For the time being, we’re just waiting to see if Juice will return.

Why did scientists say it will take 8 years for JUICE to arrive on Jupiter?

Jupiter circles Earth at a distance of around 444 million miles (715 million kilometers), so getting to the huge planet is certainly more than a hop, skip, and jump. However, several spacecraft have traveled from Earth to Jupiter far faster than JUICE.

As it turns out, whether a spacecraft will pass past Jupiter or enter orbit for a reasonably long-term mission is one of the key factors influencing the trip time to Jupiter.

NASA’s Pioneer 10, which launched on March 3, 1972, and performed its flyby of Jupiter on December 3, 1973, was the first spacecraft to travel from Earth to Jupiter in 640 days. Pioneer 11’s flyby course was even quicker, hitting Jupiter in just 606 days.

The orbiters, on the other hand, must be more methodical than flyby vehicles because they must travel slowly enough at the conclusion of their mission to be trapped by Jupiter’s gravity. JUICE will travel across outer space for eight years. The Galileo probe, launched in October 1989 and arriving in orbit in December 1995, took almost six years to go to Jupiter. Juno, the agency’s spacecraft, launched in August 2011 and arrived in July 2016.

The mission “will do a complex sequence of gravity assist maneuvers, starting one year after launch, taking moon and Earth gravity assists, both bodies at the same time, to get the extra energy,” according to ESA scientist Alessandro Atzei during a JUICE press event on April 6. “And then we have a Venus flyby gravity assist [and] two more Earth gravity assists in 2026 and 2029 to arrive at Jupiter in the distant July of 2031.”

However, JUICE’s use of gravity aids will not end there.
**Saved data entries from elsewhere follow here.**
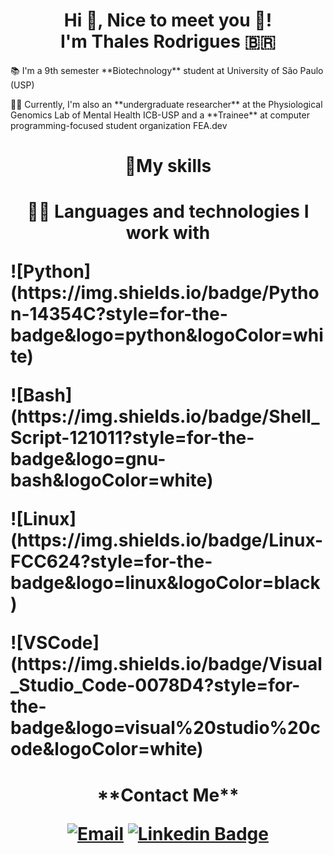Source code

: <h1 align="center">Hi 👋, Nice to meet you 🙂!<br> I'm Thales Rodrigues 🇧🇷</h1>

<p align="left">📚 I'm a 9th semester **Biotechnology** student at University of São Paulo (USP) 

<p align="left">👨‍🔬 Currently, I'm also an **undergraduate researcher** at the Physiological Genomics Lab of Mental Health ICB-USP and a **Trainee** at computer programming-focused student organization FEA.dev

<h1 align="center">🚀My skills 


<h1 align="center">👨‍💻 Languages and technologies I work with

<p align="left"> ![Python](https://img.shields.io/badge/Python-14354C?style=for-the-badge&logo=python&logoColor=white)
<p align="left"> ![Bash](https://img.shields.io/badge/Shell_Script-121011?style=for-the-badge&logo=gnu-bash&logoColor=white)
<p align="left"> ![Linux](https://img.shields.io/badge/Linux-FCC624?style=for-the-badge&logo=linux&logoColor=black)
<p align="left"> ![VSCode](https://img.shields.io/badge/Visual_Studio_Code-0078D4?style=for-the-badge&logo=visual%20studio%20code&logoColor=white)


<h1 align="center">**Contact Me**

  [![Email](https://img.shields.io/badge/Gmail-D14836?style=for-the-badge&logo=gmail&logoColor=white)](mailto:thalesvieira@usp.br)
  [![Linkedin Badge](https://img.shields.io/badge/LinkedIn-0077B5?style=for-the-badge&logo=linkedin&logoColor=white)](https://www.linkedin.com/in/thales-vieira-rodrigues-79aa80212/)
</div>
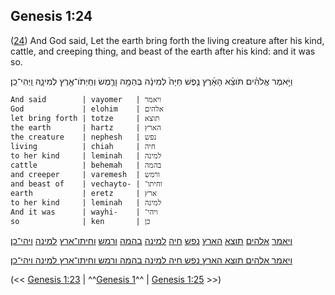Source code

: ## Genesis 1:24

([24](http://biblehub.com/text/genesis/1-24.htm)) And God said, Let the earth bring forth the living creature after his kind, cattle, and creeping thing, and beast of the earth after his kind: and it was so.


וַיֹּ֣אמֶר אֱלֹהִ֗ים תֹּוצֵ֨א הָאָ֜רֶץ נֶ֤פֶשׁ חַיָּה֙ לְמִינָ֔הּ בְּהֵמָ֥ה וָרֶ֛מֶשׂ וְחַֽיְתֹו־אֶ֖רֶץ לְמִינָ֑הּ וַֽיְהִי־כֵֽן׃

	And said        | vayomer   | ויאמר
	God             | elohim    | אלהים
	let bring forth | totze     | תוצא
	the earth       | hartz     | הארץ
	the creature    | nephesh   | נפש
	living          | chiah     | חיה
	to her kind     | leminah   | למינה
	cattle          | behemah   | בהמה
	and creeper     | varemesh  | ורמש
	and beast of    | vechayto- | וחיתו־
	earth           | eretz     | ארץ
	to her kind     | leminah   | למינה
	And it was      | wayhi-    | ויהי־
	so              | ken       | כן

[ויאמר](/keys/VIAMR) [אלהים](/keys/ALHIM) [תוצא](/keys/ThVTzA) [הארץ](/keys/HARTz) [נפש](/keys/NPSh) [חיה](/keys/ChIH) [למינה](/keys/LMINH) [בהמה](/keys/BHMH) [ורמש](/keys/VRMSh) [וחיתו־ארץ](/keys/VChIThV-ARTz) [למינה](/keys/LMINH) [ויהי־כן](/keys/VIHI-KN)׃

[ויאמר אלהים תוצא הארץ נפש חיה למינה בהמה ורמש וחיתו־ארץ למינה ויהי־כן](/keys/VIAMR.ALHIM.ThVTzA.HARTz.NPSh.ChIH.LMINH.BHMH.VRMSh.VChIThV-ARTz.LMINH.VIHI-KN)׃

(<< [Genesis 1:23](/genesis/1/23) | ^^[Genesis 1](/genesis/1)^^ | [Genesis 1:25](/genesis/1/25) >>)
Even when it begins its scientific mission, the spacecraft will require gravitational assistance to reach Ganymede, Europa, and Callisto. (JUICE will first orbit Jupiter, completing several flybys of all three moons, before shifting to Ganymede in 2035, becoming the first probe to orbit a moon other than Earth’s.)

“The gravity assists have to be precise, but we have very capable people in the Mission Control Unit, and they’re accustomed to these maneuvers,” he said.